Södra is investing in a new facility that will increase the production capacity of timber frames ten-fold. The facility is expected to be commissioned in mid-2022.
The new facility is being built at the combined plant in Värö, north of Varberg, where Södra’s first cross-laminated timber (CLT) facility is located. The new facility is expected to be commissioned in mid-2022, and will be able to deliver frame material for 4,000 homes each year, representing a ten-fold increase in production compared with current levels at Södra’s existing facility.
“Increasing timber-frame construction is a key aspect of the climate transition and there are multiple advantages with CLT. In addition to at least halving the climate impact compared with other material, this technology also results in a shorter construction time. This is a key milestone in Södra’s initiative to become one of the Nordic region’s leading players in CLT,” said Lotta Lyrå, President and CEO of Södra.
Rapid development changing the construction market
The interest in sustainable timber construction has increased significantly in the market – and the trend is continuing. In 2020, 20% of all newly built housing units in apartment buildings had a timber frame, which is a considerable increase compared to earlier years. In 2022, the Act on Climate Declarations will also be introduced, imposing requirements to promote more sustainable construction. This is expected to further drive up the interest in CLT.
“The trend for CLT is highly positive. Today, the demand in the market is larger than the available capacity and we want to fill this gap. By developing new, innovative products, we can safeguard our competitiveness and create value for members, customers and employees – both old and new,” said Jörgen Hermansson, President of Södra Building Systems.
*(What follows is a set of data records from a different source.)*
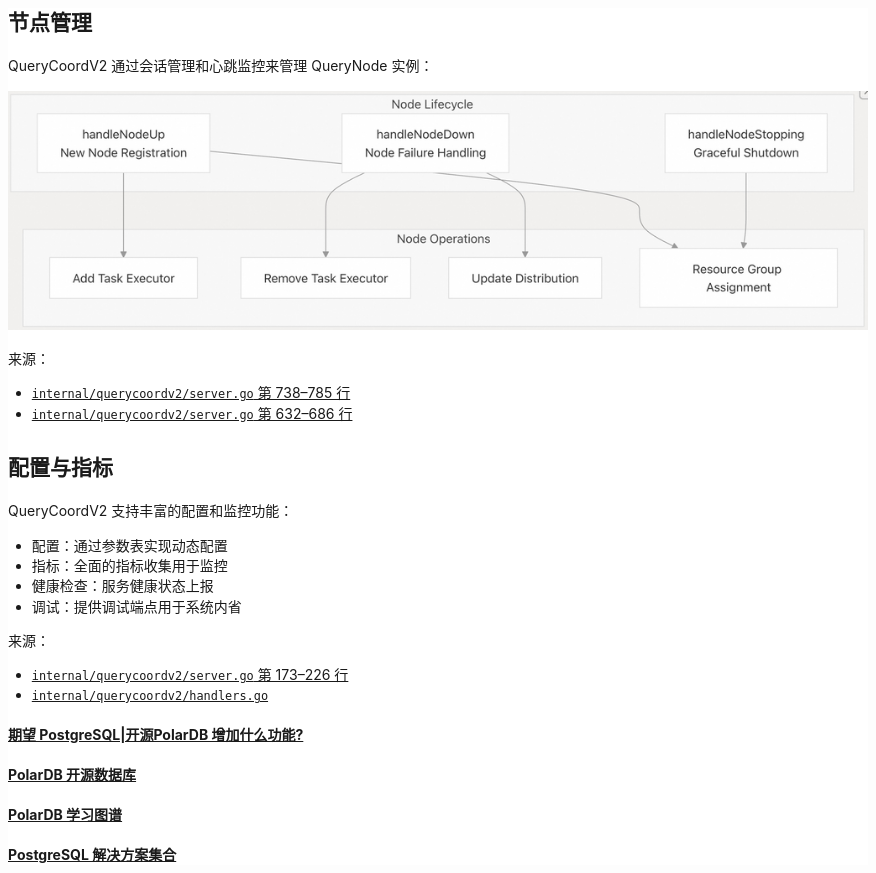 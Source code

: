 ## 节点管理  
QueryCoordV2 通过会话管理和心跳监控来管理 QueryNode 实例：  
  
![pic](20251027_13_pic_009.jpg)  
  
来源：    
- [`internal/querycoordv2/server.go` 第 738–785 行](https://github.com/milvus-io/milvus/blob/18371773/internal/querycoordv2/server.go#L738-L785)    
- [`internal/querycoordv2/server.go` 第 632–686 行](https://github.com/milvus-io/milvus/blob/18371773/internal/querycoordv2/server.go#L632-L686)  
  
## 配置与指标  
QueryCoordV2 支持丰富的配置和监控功能：    
- 配置：通过参数表实现动态配置    
- 指标：全面的指标收集用于监控    
- 健康检查：服务健康状态上报    
- 调试：提供调试端点用于系统内省    
  
来源：    
- [`internal/querycoordv2/server.go` 第 173–226 行](https://github.com/milvus-io/milvus/blob/18371773/internal/querycoordv2/server.go#L173-L226)    
- [`internal/querycoordv2/handlers.go`](https://github.com/milvus-io/milvus/blob/18371773/internal/querycoordv2/handlers.go)  
      
#### [期望 PostgreSQL|开源PolarDB 增加什么功能?](https://github.com/digoal/blog/issues/76 "269ac3d1c492e938c0191101c7238216")
  
  
#### [PolarDB 开源数据库](https://openpolardb.com/home "57258f76c37864c6e6d23383d05714ea")
  
  
#### [PolarDB 学习图谱](https://www.aliyun.com/database/openpolardb/activity "8642f60e04ed0c814bf9cb9677976bd4")
  
  
#### [PostgreSQL 解决方案集合](../201706/20170601_02.md "40cff096e9ed7122c512b35d8561d9c8")
  
   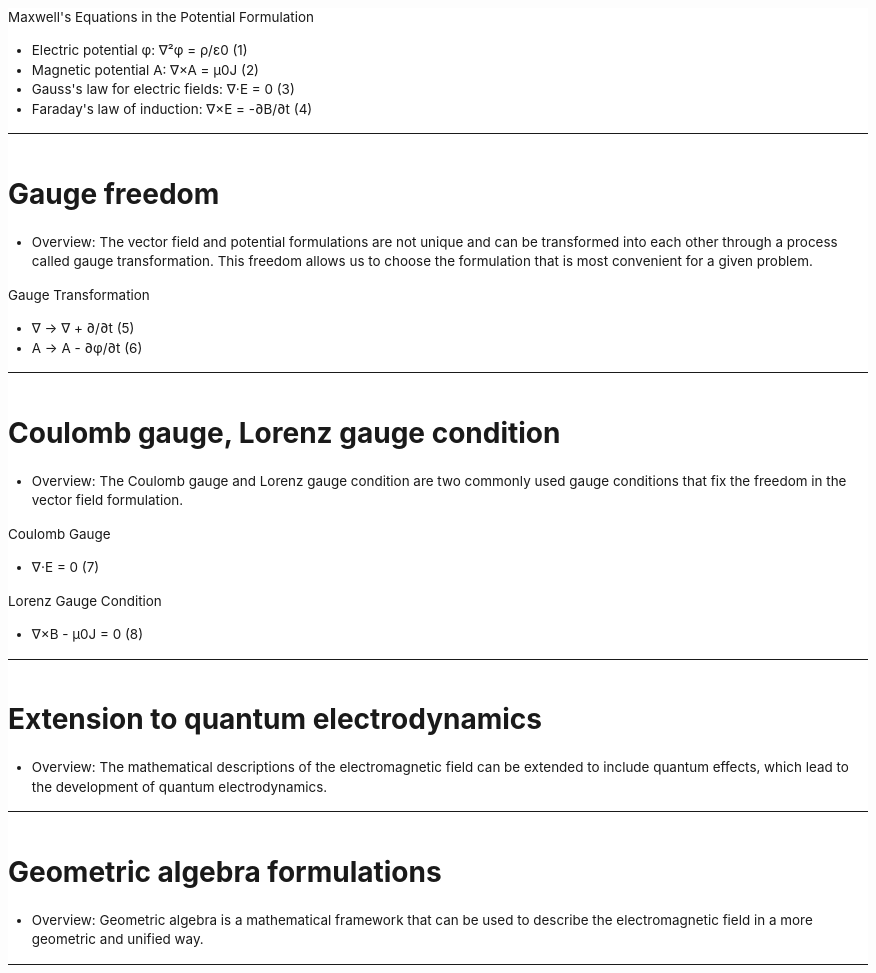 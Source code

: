 Maxwell's Equations in the Potential Formulation
- Electric potential φ: ∇²φ = ρ/ε0 (1)
- Magnetic potential A: ∇×A = μ0J (2)
- Gauss's law for electric fields: ∇⋅E = 0 (3)
- Faraday's law of induction: ∇×E = -∂B/∂t (4)


---
<style scoped>p,li {font-size:0.84em}</style>

 # **Gauge freedom**

- Overview: The vector field and potential formulations are not unique and can be transformed into each other through a process called gauge transformation. This freedom allows us to choose the formulation that is most convenient for a given problem.

Gauge Transformation
- ∇ → ∇ + ∂/∂t (5)
- A → A - ∂φ/∂t (6)

---
<style scoped>p,li {font-size:0.80em}</style>

 # Coulomb gauge, Lorenz gauge condition
- Overview: The Coulomb gauge and Lorenz gauge condition are two commonly used gauge conditions that fix the freedom in the vector field formulation.

Coulomb Gauge
- ∇⋅E = 0 (7)

Lorenz Gauge Condition
- ∇×B - μ0J = 0 (8)


---
<style scoped>p,li {font-size:0.96em}</style>

 # Extension to quantum electrodynamics

- Overview: The mathematical descriptions of the electromagnetic field can be extended to include quantum effects, which lead to the development of quantum electrodynamics.

---
<style scoped>p,li {font-size:0.96em}</style>

 # Geometric algebra formulations
- Overview: Geometric algebra is a mathematical framework that can be used to describe the electromagnetic field in a more geometric and unified way.


---
<style scoped>p,li {font-size:0.96em}</style>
Carbon footprint could be reduced by 80%
On average, the frame accounts for nearly half of the climate footprint when constructing apartment buildings with three to eight storeys. With Södra’s frame in CLT, this figure can be reduced by up to 80% compared to a traditional concrete structure. This development is about to revolutionise the construction market, since industrialisation and prefabrication also enable increased productivity.
“We want to contribute to the productivity development and climate transition in the construction industry. We will do this by sharing knowledge with our stakeholders, developing our offering to the market and investing in new capacity so that our partners can continue to grow. We are now creating the conditions for the next generation of construction and providing opportunities to make a climate-conscious choice in the housing market,” said Hermansson.
Södra’s new facility for the production of CLT is scheduled for completion in 2022. The plant premises will comprise a 270 metre-long building. The frame consists of glued-laminated timber (GLT), which is combined with CLT, naturally produced by Södra, just as Södra is responsible for the remainder of the structural timber and the cladding of the building.